MLLGMay 19

Probabilistic Multivariate Time Series Forecasting with Diffusion Copulas

arXiv:2605.1968526.2
AI Analysis

For financial risk managers, this work provides a method to accurately capture tail dependencies and systemic risk during extreme market events, addressing a critical bottleneck in current forecasting models.

The paper tackles the problem of multivariate time series forecasting for financial risk assessment, where existing diffusion models suffer from a 'normality bias' that underestimates tail risk. The proposed Diffusion-Copula framework decouples marginal and dependence learning, achieving superior performance over state-of-the-art baselines in forecasting systemic extremes in cryptocurrency markets, transforming 'Black Swan' events into 'Expected Crashes'.

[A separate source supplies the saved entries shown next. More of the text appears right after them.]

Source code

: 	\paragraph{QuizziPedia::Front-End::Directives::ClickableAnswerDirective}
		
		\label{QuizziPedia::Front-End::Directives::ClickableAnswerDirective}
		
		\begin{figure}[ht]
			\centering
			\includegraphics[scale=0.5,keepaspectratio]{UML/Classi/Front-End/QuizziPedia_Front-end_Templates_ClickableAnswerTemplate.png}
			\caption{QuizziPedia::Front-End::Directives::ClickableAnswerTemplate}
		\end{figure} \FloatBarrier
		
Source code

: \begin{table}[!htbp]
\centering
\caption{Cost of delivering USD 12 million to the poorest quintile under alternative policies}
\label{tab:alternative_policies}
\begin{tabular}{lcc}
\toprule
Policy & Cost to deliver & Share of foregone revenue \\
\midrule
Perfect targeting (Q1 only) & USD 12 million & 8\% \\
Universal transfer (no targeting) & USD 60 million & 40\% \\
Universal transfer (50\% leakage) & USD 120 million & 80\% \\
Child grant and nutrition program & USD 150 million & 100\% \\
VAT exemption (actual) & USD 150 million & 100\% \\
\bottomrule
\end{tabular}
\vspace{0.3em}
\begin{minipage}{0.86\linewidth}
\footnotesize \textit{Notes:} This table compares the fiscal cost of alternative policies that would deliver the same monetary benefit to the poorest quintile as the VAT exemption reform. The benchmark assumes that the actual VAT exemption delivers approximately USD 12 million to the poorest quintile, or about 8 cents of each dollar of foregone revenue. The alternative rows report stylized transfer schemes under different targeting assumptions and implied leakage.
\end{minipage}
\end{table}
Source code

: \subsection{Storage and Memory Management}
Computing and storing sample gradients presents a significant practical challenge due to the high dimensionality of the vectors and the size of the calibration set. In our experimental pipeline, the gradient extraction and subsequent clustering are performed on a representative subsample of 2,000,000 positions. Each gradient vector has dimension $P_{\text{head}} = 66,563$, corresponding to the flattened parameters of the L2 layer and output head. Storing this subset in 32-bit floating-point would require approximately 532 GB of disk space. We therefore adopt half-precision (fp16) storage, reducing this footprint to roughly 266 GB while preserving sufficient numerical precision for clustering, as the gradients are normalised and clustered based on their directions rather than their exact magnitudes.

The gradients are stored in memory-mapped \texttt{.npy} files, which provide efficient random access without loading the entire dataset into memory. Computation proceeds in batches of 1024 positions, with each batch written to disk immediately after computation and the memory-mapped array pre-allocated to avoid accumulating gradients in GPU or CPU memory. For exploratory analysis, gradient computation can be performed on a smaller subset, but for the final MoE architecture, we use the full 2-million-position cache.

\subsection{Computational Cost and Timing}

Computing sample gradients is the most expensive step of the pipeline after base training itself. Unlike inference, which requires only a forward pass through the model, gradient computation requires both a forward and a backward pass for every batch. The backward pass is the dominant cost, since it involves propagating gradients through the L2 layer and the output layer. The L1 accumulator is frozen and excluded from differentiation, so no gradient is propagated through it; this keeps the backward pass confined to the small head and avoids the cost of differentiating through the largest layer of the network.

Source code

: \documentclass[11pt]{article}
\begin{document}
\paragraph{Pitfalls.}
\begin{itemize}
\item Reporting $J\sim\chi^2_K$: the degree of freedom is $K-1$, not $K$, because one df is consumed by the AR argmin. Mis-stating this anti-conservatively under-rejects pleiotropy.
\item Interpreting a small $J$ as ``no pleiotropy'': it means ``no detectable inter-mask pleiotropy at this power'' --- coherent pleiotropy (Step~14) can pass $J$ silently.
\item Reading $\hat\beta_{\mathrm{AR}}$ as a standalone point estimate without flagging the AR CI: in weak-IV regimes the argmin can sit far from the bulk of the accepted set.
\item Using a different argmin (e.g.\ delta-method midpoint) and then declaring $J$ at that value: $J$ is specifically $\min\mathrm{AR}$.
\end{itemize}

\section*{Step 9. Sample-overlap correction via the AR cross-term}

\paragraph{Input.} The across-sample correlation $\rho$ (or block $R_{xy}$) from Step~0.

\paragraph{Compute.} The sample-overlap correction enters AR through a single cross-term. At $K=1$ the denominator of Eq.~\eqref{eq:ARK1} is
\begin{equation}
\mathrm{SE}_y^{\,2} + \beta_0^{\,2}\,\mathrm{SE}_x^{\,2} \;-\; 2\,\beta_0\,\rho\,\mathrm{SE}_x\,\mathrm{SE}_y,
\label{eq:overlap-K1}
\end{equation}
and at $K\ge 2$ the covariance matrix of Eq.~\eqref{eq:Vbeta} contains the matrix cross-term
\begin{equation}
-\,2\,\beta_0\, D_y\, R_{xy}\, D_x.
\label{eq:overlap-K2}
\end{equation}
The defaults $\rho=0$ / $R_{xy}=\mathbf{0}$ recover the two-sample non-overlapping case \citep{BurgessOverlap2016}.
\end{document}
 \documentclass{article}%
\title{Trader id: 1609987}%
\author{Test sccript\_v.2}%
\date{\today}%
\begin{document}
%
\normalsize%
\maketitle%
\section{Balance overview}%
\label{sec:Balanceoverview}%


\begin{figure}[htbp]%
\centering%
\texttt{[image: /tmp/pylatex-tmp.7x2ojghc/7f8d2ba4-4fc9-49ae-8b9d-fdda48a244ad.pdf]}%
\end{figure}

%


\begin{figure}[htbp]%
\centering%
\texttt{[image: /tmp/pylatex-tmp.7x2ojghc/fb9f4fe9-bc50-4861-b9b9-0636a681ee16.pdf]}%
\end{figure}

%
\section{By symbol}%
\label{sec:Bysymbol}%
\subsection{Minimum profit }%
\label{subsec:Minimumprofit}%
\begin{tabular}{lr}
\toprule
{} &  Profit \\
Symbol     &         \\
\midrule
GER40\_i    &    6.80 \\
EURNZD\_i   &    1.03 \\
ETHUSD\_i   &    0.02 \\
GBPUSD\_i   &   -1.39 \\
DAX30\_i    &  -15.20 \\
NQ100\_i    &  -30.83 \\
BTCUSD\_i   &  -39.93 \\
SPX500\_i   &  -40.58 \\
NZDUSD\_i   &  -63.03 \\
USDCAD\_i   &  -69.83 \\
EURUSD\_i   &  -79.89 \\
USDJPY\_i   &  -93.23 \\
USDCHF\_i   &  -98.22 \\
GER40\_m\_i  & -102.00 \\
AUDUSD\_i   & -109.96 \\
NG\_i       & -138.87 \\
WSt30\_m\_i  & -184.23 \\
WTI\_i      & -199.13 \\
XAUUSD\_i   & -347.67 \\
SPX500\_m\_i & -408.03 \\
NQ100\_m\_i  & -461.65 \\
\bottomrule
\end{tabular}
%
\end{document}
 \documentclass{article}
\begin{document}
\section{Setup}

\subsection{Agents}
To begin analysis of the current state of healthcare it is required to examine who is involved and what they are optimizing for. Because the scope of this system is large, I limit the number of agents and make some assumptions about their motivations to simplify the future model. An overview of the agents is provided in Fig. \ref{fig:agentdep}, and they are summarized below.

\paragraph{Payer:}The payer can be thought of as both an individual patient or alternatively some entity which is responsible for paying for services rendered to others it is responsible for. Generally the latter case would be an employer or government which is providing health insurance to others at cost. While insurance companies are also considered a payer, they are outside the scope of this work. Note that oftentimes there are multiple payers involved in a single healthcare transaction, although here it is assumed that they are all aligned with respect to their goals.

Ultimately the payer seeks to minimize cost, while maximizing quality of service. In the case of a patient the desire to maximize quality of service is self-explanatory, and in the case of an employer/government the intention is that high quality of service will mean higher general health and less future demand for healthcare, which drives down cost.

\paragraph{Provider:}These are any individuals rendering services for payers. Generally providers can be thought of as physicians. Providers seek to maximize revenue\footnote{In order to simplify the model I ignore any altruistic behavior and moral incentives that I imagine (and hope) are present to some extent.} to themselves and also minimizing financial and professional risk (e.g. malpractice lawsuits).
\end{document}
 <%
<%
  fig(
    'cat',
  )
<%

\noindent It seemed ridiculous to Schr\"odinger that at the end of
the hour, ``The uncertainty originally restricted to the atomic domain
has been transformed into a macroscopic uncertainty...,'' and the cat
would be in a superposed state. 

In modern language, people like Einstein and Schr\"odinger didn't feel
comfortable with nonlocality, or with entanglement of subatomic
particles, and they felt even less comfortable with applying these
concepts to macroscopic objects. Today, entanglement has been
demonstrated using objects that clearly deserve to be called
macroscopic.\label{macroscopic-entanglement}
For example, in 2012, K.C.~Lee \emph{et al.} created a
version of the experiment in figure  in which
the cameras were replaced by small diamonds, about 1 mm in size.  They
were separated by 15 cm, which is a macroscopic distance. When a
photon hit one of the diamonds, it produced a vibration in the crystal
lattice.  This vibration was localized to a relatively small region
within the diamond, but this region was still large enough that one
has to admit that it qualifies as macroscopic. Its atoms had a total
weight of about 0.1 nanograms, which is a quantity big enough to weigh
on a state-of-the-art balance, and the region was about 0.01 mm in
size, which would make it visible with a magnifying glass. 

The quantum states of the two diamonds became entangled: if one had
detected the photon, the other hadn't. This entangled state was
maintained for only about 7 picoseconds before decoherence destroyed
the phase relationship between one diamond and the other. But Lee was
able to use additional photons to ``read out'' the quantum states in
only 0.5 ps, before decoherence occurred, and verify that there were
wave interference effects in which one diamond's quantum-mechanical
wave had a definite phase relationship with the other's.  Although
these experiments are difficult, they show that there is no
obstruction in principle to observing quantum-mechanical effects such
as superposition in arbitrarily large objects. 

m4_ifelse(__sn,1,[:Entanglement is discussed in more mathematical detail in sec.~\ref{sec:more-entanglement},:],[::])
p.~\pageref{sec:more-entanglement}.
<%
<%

Accurately assessing financial risk requires capturing both individual asset volatility and the complex, asymmetric dependence structures that emerge during extreme market events. While modern diffusion-based models have advanced multivariate forecasting, they often suffer from a "normality bias" when trained end-to-end, sacrificing marginal calibration for joint coherence and consistently underestimating tail risk. To address this, we propose a Diffusion-Copula framework that explicitly decouples the learning of marginal distributions from their dependence structure. We employ deep Mixture Density Networks to capture heavy-tailed asset dynamics, followed by a Classification-Diffusion Copula to model the joint dependence. Applied to cryptocurrency markets, our approach demonstrates superior performance over state-of-the-art baselines in forecasting systemic extremes of both marginal and joint events. Crucially, we demonstrate that while baseline models classify simultaneous market crashes as statistically impossible "Black Swans" (high surprise), our framework identifies them as "Expected Crashes" (low surprise), successfully preserving the correlation structure necessary for robust risk management during contagion events.